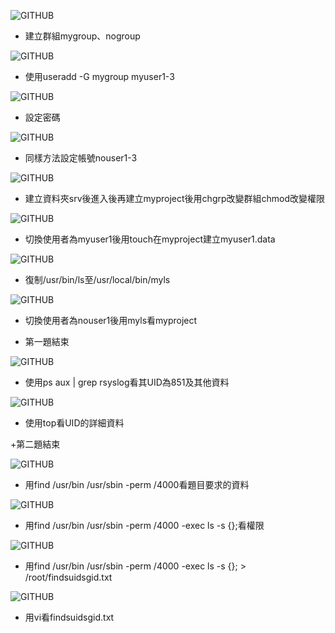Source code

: ![GITHUB](https://imgur.com/6LZPM77.jpg"git圖示")

+ 建立群組mygroup、nogroup

![GITHUB](https://imgur.com/ytnEHfJ.jpg"git圖示")

+ 使用useradd -G mygroup myuser1-3

![GITHUB](https://imgur.com/xiInYE7.jpg"git圖示")

+ 設定密碼

![GITHUB](https://imgur.com/Tp1s0lX.jpg"git圖示")

+ 同樣方法設定帳號nouser1-3

![GITHUB](https://imgur.com/FWIIDZR.jpg"git圖示")

+ 建立資料夾srv後進入後再建立myproject後用chgrp改變群組chmod改變權限

![GITHUB](https://imgur.com/ePzh7y9.jpg"git圖示")

+ 切換使用者為myuser1後用touch在myproject建立myuser1.data
 

![GITHUB](https://imgur.com/MD4WcRA.jpg"git圖示")

+ 復制/usr/bin/ls至/usr/local/bin/myls

![GITHUB](https://imgur.com/ArhpxEr.jpg"git圖示")

+ 切換使用者為nouser1後用myls看myproject

+ 第一題結束

![GITHUB](https://imgur.com/4Z3oZeJ.jpg"git圖示")

+ 使用ps aux | grep rsyslog看其UID為851及其他資料

![GITHUB](https://imgur.com/hIc7I8E.jpg"git圖示")

+ 使用top看UID的詳細資料

+第二題結束

![GITHUB](https://imgur.com/VxL3Wy6.jpg"git圖示")

+ 用find /usr/bin /usr/sbin -perm /4000看題目要求的資料

![GITHUB](https://imgur.com/SYxxMa6.jpg"git圖示")

+ 用find /usr/bin /usr/sbin -perm /4000 -exec ls -s {}\;看權限

![GITHUB](https://imgur.com/Pys7Qrp.jpg"git圖示")

+ 用find /usr/bin /usr/sbin -perm /4000 -exec ls -s {}\; > /root/findsuidsgid.txt

![GITHUB](https://imgur.com/MASPX2V.jpg"git圖示")

+ 用vi看findsuidsgid.txt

▸ TASK
Your task is to gather all lines from the entries above that hold the word "perm".

▸ PROBLEM SOLUTION
+ 用find /usr/bin /usr/sbin -perm /4000看題目要求的資料
+ 用find /usr/bin /usr/sbin -perm /4000 -exec ls -s {}\;看權限
+ 用find /usr/bin /usr/sbin -perm /4000 -exec ls -s {}\; > /root/findsuidsgid.txt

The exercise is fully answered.